TASK REQUIREMENTS »
Across the data below, how many lines have the word "readme" in them? Respond with the number alone.

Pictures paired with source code
☆ ☆ ☆ ☆ ☆ ☆ ☆
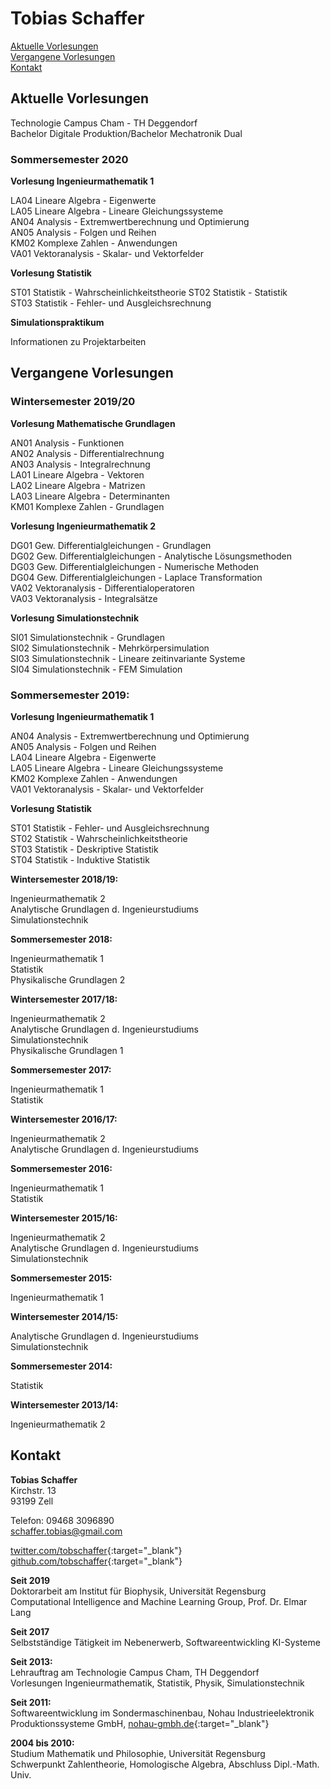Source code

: # Tobias Schaffer

[Aktuelle Vorlesungen](#aktuelle-vorlesungen)  
[Vergangene Vorlesungen](#vergangene-vorlesungen)  
[Kontakt](#kontakt)


## Aktuelle Vorlesungen

Technologie Campus Cham - TH Deggendorf  
Bachelor Digitale Produktion/Bachelor Mechatronik Dual  

### Sommersemester 2020   

**Vorlesung Ingenieurmathematik 1**  

LA04 Lineare Algebra - Eigenwerte   
LA05 Lineare Algebra - Lineare Gleichungssysteme    
AN04 Analysis - Extremwertberechnung und Optimierung   
AN05 Analysis - Folgen und Reihen  
KM02 Komplexe Zahlen - Anwendungen  
VA01 Vektoranalysis - Skalar- und Vektorfelder  

**Vorlesung Statistik**   

ST01 Statistik - Wahrscheinlichkeitstheorie
ST02 Statistik - Statistik  
ST03 Statistik - Fehler- und Ausgleichsrechnung  

**Simulationspraktikum**

Informationen zu Projektarbeiten  


## Vergangene Vorlesungen  

### Wintersemester 2019/20   

**Vorlesung Mathematische Grundlagen**  

AN01 Analysis - Funktionen  
AN02 Analysis - Differentialrechnung   
AN03 Analysis - Integralrechnung  
LA01 Lineare Algebra - Vektoren  
LA02 Lineare Algebra - Matrizen  
LA03 Lineare Algebra - Determinanten  
KM01 Komplexe Zahlen - Grundlagen  

**Vorlesung Ingenieurmathematik 2**  

DG01 Gew. Differentialgleichungen - Grundlagen  
DG02 Gew. Differentialgleichungen - Analytische Lösungsmethoden  
DG03 Gew. Differentialgleichungen - Numerische Methoden  
DG04 Gew. Differentialgleichungen - Laplace Transformation  
VA02 Vektoranalysis - Differentialoperatoren    
VA03 Vektoranalysis - Integralsätze  

**Vorlesung Simulationstechnik** 
 
SI01 Simulationstechnik - Grundlagen  
SI02 Simulationstechnik - Mehrkörpersimulation  
SI03 Simulationstechnik - Lineare zeitinvariante Systeme  
SI04 Simulationstechnik - FEM Simulation  

### Sommersemester 2019:  

**Vorlesung Ingenieurmathematik 1**  

AN04 Analysis - Extremwertberechnung und Optimierung   
AN05 Analysis - Folgen und Reihen  
LA04 Lineare Algebra - Eigenwerte  
LA05 Lineare Algebra - Lineare Gleichungssysteme    
KM02 Komplexe Zahlen - Anwendungen   
VA01 Vektoranalysis - Skalar- und Vektorfelder    

**Vorlesung Statistik**   

ST01 Statistik - Fehler- und Ausgleichsrechnung   
ST02 Statistik - Wahrscheinlichkeitstheorie  
ST03 Statistik - Deskriptive Statistik  
ST04 Statistik - Induktive Statistik   

**Wintersemester 2018/19:**   

Ingenieurmathematik 2  
Analytische Grundlagen d. Ingenieurstudiums  
Simulationstechnik  

**Sommersemester 2018:**  

Ingenieurmathematik 1  
Statistik  
Physikalische Grundlagen 2  

**Wintersemester 2017/18:**  

Ingenieurmathematik 2  
Analytische Grundlagen d. Ingenieurstudiums  
Simulationstechnik  
Physikalische Grundlagen 1  

**Sommersemester 2017:**  

Ingenieurmathematik 1  
Statistik  

**Wintersemester 2016/17:**  

Ingenieurmathematik 2  
Analytische Grundlagen d. Ingenieurstudiums  

**Sommersemester 2016:**  

Ingenieurmathematik 1  
Statistik  

**Wintersemester 2015/16:**  

Ingenieurmathematik 2  
Analytische Grundlagen d. Ingenieurstudiums  
Simulationstechnik  
  
**Sommersemester 2015:**  

Ingenieurmathematik 1  

**Wintersemester 2014/15:**  

Analytische Grundlagen d. Ingenieurstudiums  
Simulationstechnik  

**Sommersemester 2014:**  

Statistik  

**Wintersemester 2013/14:**  

Ingenieurmathematik 2  

## Kontakt

**Tobias Schaffer**  
Kirchstr. 13  
93199 Zell  

Telefon: 09468 3096890  
[schaffer.tobias@gmail.com](mailto:schaffer.tobias@gmail.com)  

[twitter.com/tobschaffer](http://twitter.com/tobschaffer){:target="_blank"}     
[github.com/tobschaffer](http://github.com/tobschaffer){:target="_blank"}     

**Seit 2019**  
Doktorarbeit am Institut für Biophysik, Universität Regensburg  
Computational Intelligence and Machine Learning Group, Prof. Dr. Elmar Lang  

**Seit 2017**   
Selbstständige Tätigkeit im Nebenerwerb, Softwareentwickling KI-Systeme

**Seit 2013:**  
Lehrauftrag am Technologie Campus Cham, TH Deggendorf  
Vorlesungen Ingenieurmathematik, Statistik, Physik, Simulationstechnik  

**Seit 2011:**  
Softwareentwicklung im Sondermaschinenbau, Nohau Industrieelektronik Produktionssysteme GmbH, [nohau-gmbh.de](http://www.nohau-gmbh.de){:target="_blank"}     

**2004 bis 2010:**  
Studium Mathematik und Philosophie, Universität Regensburg  
Schwerpunkt Zahlentheorie, Homologische Algebra, Abschluss Dipl.-Math. Univ.  
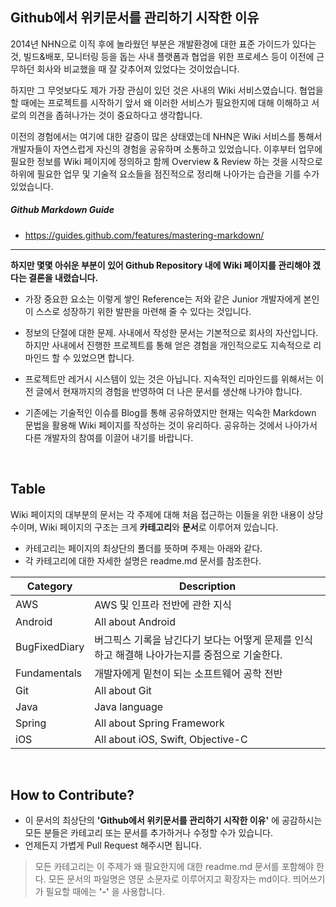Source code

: 
## Github에서 위키문서를 관리하기 시작한 이유

2014년 NHN으로 이직 후에 놀라웠던 부분은 개발환경에 대한 표준 가이드가 있다는 것, 빌드&배포, 모니터링 등을 돕는 사내 플랫폼과 협업을 위한 프로세스 등이 이전에 근무하던 회사와 비교했을 때 잘 갖추어져 있었다는 것이었습니다.

하지만 그 무엇보다도 제가 가장 관심이 있던 것은 사내의 Wiki 서비스였습니다. 협업을 할 때에는 프로젝트를 시작하기 앞서 왜 이러한 서비스가 필요한지에 대해 이해하고 서로의 의견을 좁혀나가는 것이 중요하다고 생각합니다. 

이전의 경험에서는 여기에 대한 갈증이 많은 상태였는데 NHN은 Wiki 서비스를 통해서 개발자들이 자연스럽게 자신의 경험을 공유하며 소통하고 있었습니다. 이후부터 업무에 필요한 정보를 Wiki 페이지에 정의하고 함께 Overview & Review 하는 것을 시작으로 하위에 필요한 업무 및 기술적 요소들을 점진적으로 정리해 나아가는 습관을 기를 수가 있었습니다.

##### Github Markdown Guide
- https://guides.github.com/features/mastering-markdown/


----

**하지만 몇몇 아쉬운 부분이 있어 Github Repository 내에 Wiki 페이지를 관리해야 겠다는 결론을 내렸습니다.**

- 가장 중요한 요소는 이렇게 쌓인 Reference는 저와 같은 Junior 개발자에게 본인이 스스로 성장하기 위한 발판을 마련해 줄 수 있다는 것입니다.


- 정보의 단절에 대한 문제. 사내에서 작성한 문서는 기본적으로 회사의 자산입니다. 하지만 사내에서 진행한 프로젝트를 통해 얻은 경험을 개인적으로도 지속적으로 리마인드 할 수 있었으면 합니다.


- 프로젝트만 레거시 시스템이 있는 것은 아닙니다. 지속적인 리마인드를 위해서는 이전 글에서 현재까지의 경험을 반영하여 더 나은 문서를 생산해 나가야 합니다.


- 기존에는 기술적인 이슈를 Blog를 통해 공유하였지만 현재는 익숙한 Markdown 문법을 활용해 Wiki 페이지를 작성하는 것이 유리하다. 공유하는 것에서 나아가서 다른 개발자의 참여를 이끌어 내기를 바랍니다.


<br>

## Table

Wiki 페이지의 대부분의 문서는 각 주제에 대해 처음 접근하는 이들을 위한 내용이 상당수이며, Wiki 페이지의 구조는 크게 **카테고리**와 **문서**로 이루어져 있습니다.

- 카테고리는 페이지의 최상단의 폴더를 뜻하며 주제는 아래와 같다.
- 각 카테고리에 대한 자세한 설명은 readme.md 문서를 참조한다. 

| Category | Description |
| --- | --- |
| AWS | AWS 및 인프라 전반에 관한 지식 |
| Android | All about Android |
| BugFixedDiary | 버그픽스 기록을 남긴다기 보다는 어떻게 문제를 인식하고 해결해 나아가는지를 중점으로 기술한다. |
| Fundamentals | 개발자에게 밑천이 되는 소프트웨어 공학 전반 |
| Git | All about Git |
| Java | Java language |
| Spring | All about Spring Framework |
| iOS | All about iOS, Swift, Objective-C |

<br>

## How to Contribute?

- 이 문서의 최상단의 **'Github에서 위키문서를 관리하기 시작한 이유'** 에 공감하시는 모든 분들은 카테고리 또는 문서를 추가하거나 수정할 수가 있습니다.
- 언제든지 가볍게 Pull Request 해주시면 됩니다.

> 모든 카테고리는 이 주제가 왜 필요한지에 대한 readme.md 문서를 포함해야 한다.
> 모든 문서의 파일명은 영문 소문자로 이루어지고 확장자는 md이다. 띄어쓰기가 필요할 때에는 **'-'** 을 사용합니다. 

<br>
☆ ☆ ☆ ☆ ☆ ☆ ☆
OUTPUT OF THE TASK »
2